William Consovoy, the Virginia lawyer who claimed President Trump could kill someone and not face prosecution as long as he remained in office, has collected nearly $600,000 from the Dunleavy administration to pursue the failed anti-union crusade, now under its third attorney general.

He just lost another round in court, at state expense, extending the losing legacy of Kevin Clarkson on cases ranging from school funding to the Dunleavy recall.

About $100,000 of Dunleavy’s allocation for Trump’s lawyer remains and all of that will be gone before long.

On Monday, Anchorage Superior Court Judge Gregory Miller ruled against the state and rejected Clarkson’s bogus claim—that the First Amendment rights of workers had been violated by voluntarily paying union dues.

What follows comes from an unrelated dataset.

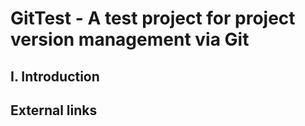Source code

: # GitTest - A test project for project version management via Git

## I. Introduction

## External links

Clarkson and Dunleavy wanted to make it harder for unions to collect dues, which would weaken them.

Miller said the “stipulated, undisputed facts” show that the state breached its contract with the Alaska State Employees Association, breached the “implied covenant of good faith and fair dealing,” violated the separation of powers in the Alaska Constitution and violated the Administrative Procedures Act under the Clarkson plan.

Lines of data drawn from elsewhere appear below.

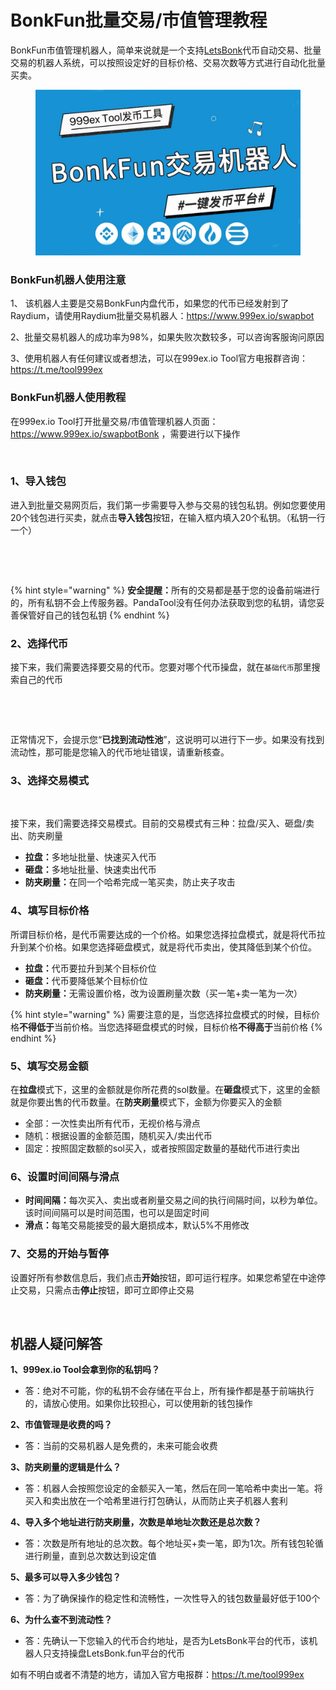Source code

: # BonkFun批量交易/市值管理教程

BonkFun市值管理机器人，简单来说就是一个支持[LetsBonk](https://letsbonk.fun/)代币自动交易、批量交易的机器人系统，可以按照设定好的目标价格、交易次数等方式进行自动化批量买卖。

<figure><img src="/.gitbook/assets/bonkfunshizhi-1.jpg" alt=""><figcaption></figcaption></figure>

### BonkFun机器人使用注意

1、 该机器人主要是交易BonkFun内盘代币，如果您的代币已经发射到了Raydium，请使用Raydium批量交易机器人：<https://www.999ex.io/swapbot>

2、批量交易机器人的成功率为98%，如果失败次数较多，可以咨询客服询问原因

3、使用机器人有任何建议或者想法，可以在999ex.io Tool官方电报群咨询：<https://t.me/tool999ex>

### BonkFun机器人使用教程

在999ex.io Tool打开批量交易/市值管理机器人页面：<https://www.999ex.io/swapbotBonk> ，需要进行以下操作

<figure><img src="https://1885923539-files.gitbook.io/~/files/v0/b/gitbook-x-prod.appspot.com/o/spaces%2FnmLBiMxr5iATgeZGW8in%2Fuploads%2FuA2yO0plb0ZSxy6y5sAz%2F1%E6%80%BB%E8%A7%88%E9%A1%B5%E9%9D%A2.png?alt=media&#x26;token=052d9a5b-e733-4c0c-a433-b9fc056dd5d7" alt=""><figcaption></figcaption></figure>

### **1、导入钱包**

进入到批量交易网页后，我们第一步需要导入参与交易的钱包私钥。例如您要使用 20个钱包进行买卖，就点击**导入钱包**按钮，在输入框内填入20个私钥。（私钥一行一个）

<figure><img src="https://1885923539-files.gitbook.io/~/files/v0/b/gitbook-x-prod.appspot.com/o/spaces%2FnmLBiMxr5iATgeZGW8in%2Fuploads%2FhrgzM3Cje4Pi2zHtb2CP%2F2%E5%AF%BC%E5%85%A5%E9%92%B1%E5%8C%85.png?alt=media&#x26;token=81235a89-9eea-4052-bc51-a92f43359ddc" alt=""><figcaption></figcaption></figure>

<figure><img src="https://1885923539-files.gitbook.io/~/files/v0/b/gitbook-x-prod.appspot.com/o/spaces%2FnmLBiMxr5iATgeZGW8in%2Fuploads%2F6sqdceSYdjIqwrI5P07h%2F3%E5%AF%BC%E5%85%A5%E7%A7%81%E9%92%A5.png?alt=media&#x26;token=0d08ad95-c842-4260-a346-e35888b9bcd8" alt=""><figcaption></figcaption></figure>

{% hint style="warning" %}
**安全提醒：**&#x6240;有的交易都是基于您的设备前端进行的，所有私钥不会上传服务器。PandaTool没有任何办法获取到您的私钥，请您妥善保管好自己的钱包私钥
{% endhint %}

### **2、选择代币**

接下来，我们需要选择要交易的代币。您要对哪个代币操盘，就在`基础代币`那里搜索自己的代币

<figure><img src="https://1885923539-files.gitbook.io/~/files/v0/b/gitbook-x-prod.appspot.com/o/spaces%2FnmLBiMxr5iATgeZGW8in%2Fuploads%2FrPrvr0IRACsQFfMyWO5m%2F4%E5%9F%BA%E7%A1%80%E4%BB%A3%E5%B8%81.png?alt=media&#x26;token=00ceb4c1-a72c-4143-8ff0-635a032d70a6" alt=""><figcaption></figcaption></figure>

<figure><img src="https://1885923539-files.gitbook.io/~/files/v0/b/gitbook-x-prod.appspot.com/o/spaces%2FnmLBiMxr5iATgeZGW8in%2Fuploads%2FknZKwHvaFwafHpVgTtvB%2F5%E8%BE%93%E5%85%A5%E4%BB%A3%E5%B8%81%E5%9C%B0%E5%9D%80.png?alt=media&#x26;token=7ba2e53b-a952-40b4-b3f0-29f8a07b8b9f" alt=""><figcaption></figcaption></figure>

正常情况下，会提示您“**已找到流动性池**”，这说明可以进行下一步。如果没有找到流动性，那可能是您输入的代币地址错误，请重新核查。

### **3、选择交易模式**

<figure><img src="https://1885923539-files.gitbook.io/~/files/v0/b/gitbook-x-prod.appspot.com/o/spaces%2FnmLBiMxr5iATgeZGW8in%2Fuploads%2FvpHNbsR9rbrhaf5OBg2X%2F6%E5%A4%9A%E5%8A%9F%E8%83%BD%E8%AE%BE%E7%BD%AE.png?alt=media&#x26;token=9e946ad9-79c9-4342-a210-2b571e8ddd72" alt=""><figcaption></figcaption></figure>

接下来，我们需要选择交易模式。目前的交易模式有三种：拉盘/买入、砸盘/卖出、防夹刷量

* **拉盘：**&#x591A;地址批量、快速买入代币
* **砸盘：**&#x591A;地址批量、快速卖出代币
* **防夹刷量：**&#x5728;同一个哈希完成一笔买卖，防止夹子攻击

### **4、填写目标价格**

所谓目标价格，是代币需要达成的一个价格。如果您选择拉盘模式，就是将代币拉升到某个价格。如果您选择砸盘模式，就是将代币卖出，使其降低到某个价位。

* **拉盘：**&#x4EE3;币要拉升到某个目标价位
* **砸盘：**&#x4EE3;币要降低某个目标价位
* **防夹刷量：**&#x65E0;需设置价格，改为设置刷量次数（买一笔+卖一笔为一次）

{% hint style="warning" %}
需要注意的是，当您选择拉盘模式的时候，目标价格**不得低于**当前价格。当您选择砸盘模式的时候，目标价格**不得高于**当前价格
{% endhint %}

### **5、填写交易金额**

在**拉盘**模式下，这里的金额就是你所花费的sol数量。在**砸盘**模式下，这里的金额就是你要出售的代币数量。在**防夹刷量**模式下，金额为你要买入的金额

* 全部：一次性卖出所有代币，无视价格与滑点
* 随机：根据设置的金额范围，随机买入/卖出代币
* 固定：按照固定数额的sol买入，或者按照固定数量的基础代币进行卖出

### **6、设置时间间隔与滑点**

* **时间间隔：**&#x6BCF;次买入、卖出或者刷量交易之间的执行间隔时间，以秒为单位。该时间间隔可以是时间范围，也可以是固定时间
* **滑点：**&#x6BCF;笔交易能接受的最大磨损成本，默认5%不用修改

### **7、交易的开始与暂停**

设置好所有参数信息后，我们点击**开始**按钮，即可运行程序。如果您希望在中途停止交易，只需点击**停止**按钮，即可立即停止交易

<figure><img src="https://1885923539-files.gitbook.io/~/files/v0/b/gitbook-x-prod.appspot.com/o/spaces%2FnmLBiMxr5iATgeZGW8in%2Fuploads%2FznLZ9l2rJzX5nNURpyzU%2F7%E4%BA%A4%E6%98%93%E5%BC%80%E5%A7%8B.png?alt=media&#x26;token=b1dcc94b-3fce-40c8-a344-e77759e1a895" alt=""><figcaption></figcaption></figure>

## **机器人疑问解答** <a href="#yi-wen-jie-da" id="yi-wen-jie-da"></a>

**1、999ex.io Tool会拿到你的私钥吗？**

* 答：绝对不可能，你的私钥不会存储在平台上，所有操作都是基于前端执行的，请放心使用。如果你比较担心，可以使用新的钱包操作

**2、市值管理是收费的吗？**

* 答：当前的交易机器人是免费的，未来可能会收费

**3、防夹刷量的逻辑是什么？**

* 答：机器人会按照您设定的金额买入一笔，然后在同一笔哈希中卖出一笔。将买入和卖出放在一个哈希里进行打包确认，从而防止夹子机器人套利

**4、导入多个地址进行防夹刷量，次数是单地址次数还是总次数？**

* 答：次数是所有地址的总次数。每个地址买+卖一笔，即为1次。所有钱包轮循进行刷量，直到总次数达到设定值

**5、最多可以导入多少钱包？**

* 答：为了确保操作的稳定性和流畅性，一次性导入的钱包数量最好低于100个

**6、为什么查不到流动性？**

* 答：先确认一下您输入的代币合约地址，是否为LetsBonk平台的代币，该机器人只支持操盘LetsBonk.fun平台的代币

如有不明白或者不清楚的地方，请加入官方电报群：<https://t.me/tool999ex>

“ASEA is entitled to a declaratory judgment that the First Amendment to the U.S. Constitution does not require the state to alter the union dues deduction practices in place prior to Aug. 27, 2019 and does not require the steps set forth in Attorney General Clarkson’s Aug. 27, 2019 legal opinion,” Miller wrote.

Miller ordered that the state pay $186,020 in damages to the union and issued a permanent injunction.

The crusade should have ended when Clarkson texted himself out of a job, but Sniffen picked up the cause and kept paying Trump’s lawyer $600 an hour to fight Alaska unions.

Dunleavy appointed Sniffen on Jan. 18 as AG after nearly five months as acting AG.  “In the past two years I have worked alongside Ed and know he will serve my administration and the people of Alaska with distinction,” Dunleavy said.

Sniffen stopped serving within two weeks after sexual misconduct allegations surfaced about his behavior in the early 1990s when he was an adult attorney supervising high school students.

Tregarrick Taylor, Alaska’s third attorney general since last summer, should end the anti-union crusade and admit that it is not based on a solid legal argument and it will cost the state a great deal more money to get the claim to the U.S. Supreme Court, which was Clarkson’s vision.

But Taylor wrote legal documents for Clarkson’s crusade, so perhaps he believes that voluntarily paying union dues violates the First Amendment.

This started when Clarkson gave Trump’s personal lawyer a no-bid $50,000 contract in August 2019 at the “Alaska discounted rate” of $600 an hour for the anti-union campaign.

He later doubled the Consovoy contract to $100,000, but that wasn’t nearly enough. The Dunleavy administration agreed to spend up to $600,000 more on Consovoy more than a year ago.

The Legislature tried to stop the work with Consovoy and get state lawyers already on the payroll, who could lose the case at a much lower price. But Clarkson and Sniffen refused to follow the budget directions.

There was never any need to pay someone back East $600 an hour to write windy documents claiming Kevin Clarkson was a brilliant legal strategist.

Dunleavy is now seeking $4 million to spend on lawyers for “statehood defense,” an ambiguous term that could include giving more cash to Consovoy for this case and others.